Please copy every record below exactly, leaving out the pictures.

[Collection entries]

########################################

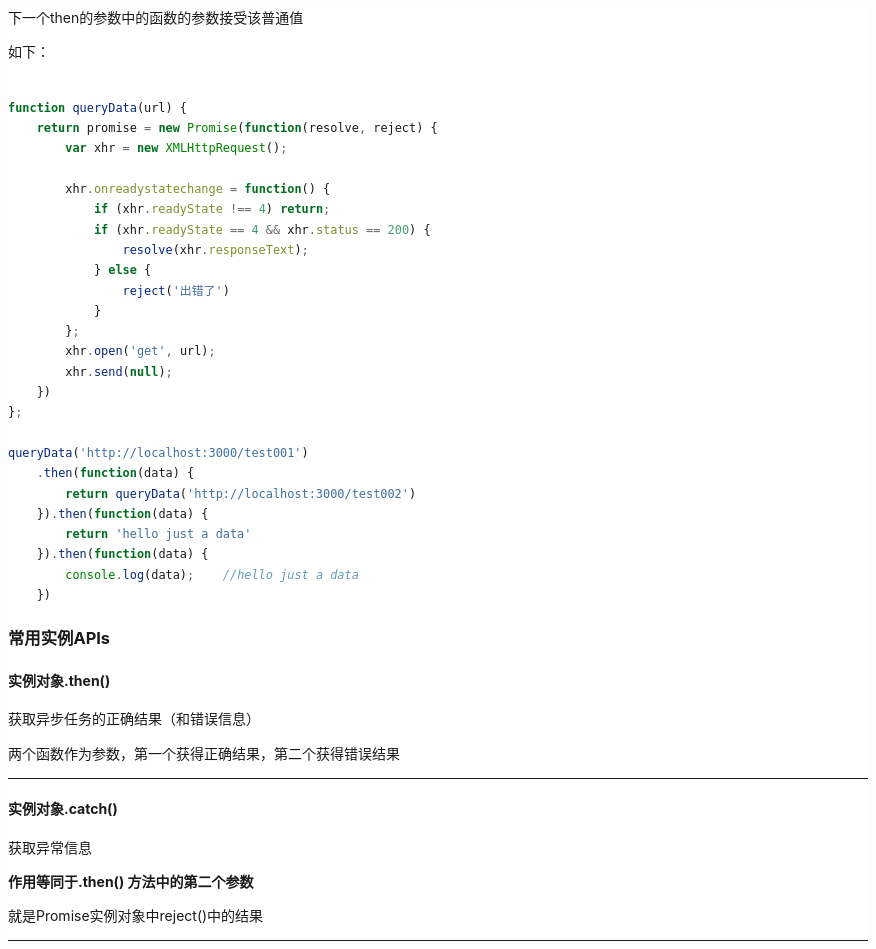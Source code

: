 下一个then的参数中的函数的参数接受该普通值

如下：

```js

function queryData(url) {
    return promise = new Promise(function(resolve, reject) {
        var xhr = new XMLHttpRequest();

        xhr.onreadystatechange = function() {
            if (xhr.readyState !== 4) return;
            if (xhr.readyState == 4 && xhr.status == 200) {
                resolve(xhr.responseText);
            } else {
                reject('出错了')
            }
        };
        xhr.open('get', url);
        xhr.send(null);
    })
};

queryData('http://localhost:3000/test001')
    .then(function(data) {
        return queryData('http://localhost:3000/test002')
    }).then(function(data) {
        return 'hello just a data'
    }).then(function(data) {
        console.log(data);    //hello just a data
    })
```





### 常用实例APIs

#### 实例对象.then()

获取异步任务的正确结果（和错误信息）

两个函数作为参数，第一个获得正确结果，第二个获得错误结果

---

#### 实例对象.catch()

获取异常信息

**作用等同于.then() 方法中的第二个参数**

就是Promise实例对象中reject()中的结果

---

########################################

### Answer area
Source code

: 下一个then的参数中的函数的参数接受该普通值

如下：

```js

function queryData(url) {
    return promise = new Promise(function(resolve, reject) {
        var xhr = new XMLHttpRequest();

        xhr.onreadystatechange = function() {
            if (xhr.readyState !== 4) return;
            if (xhr.readyState == 4 && xhr.status == 200) {
                resolve(xhr.responseText);
            } else {
                reject('出错了')
            }
        };
        xhr.open('get', url);
        xhr.send(null);
    })
};

queryData('http://localhost:3000/test001')
    .then(function(data) {
        return queryData('http://localhost:3000/test002')
    }).then(function(data) {
        return 'hello just a data'
    }).then(function(data) {
        console.log(data);    //hello just a data
    })
```





### 常用实例APIs

#### 实例对象.then()

获取异步任务的正确结果（和错误信息）

两个函数作为参数，第一个获得正确结果，第二个获得错误结果

---

#### 实例对象.catch()

获取异常信息

**作用等同于.then() 方法中的第二个参数**

就是Promise实例对象中reject()中的结果

---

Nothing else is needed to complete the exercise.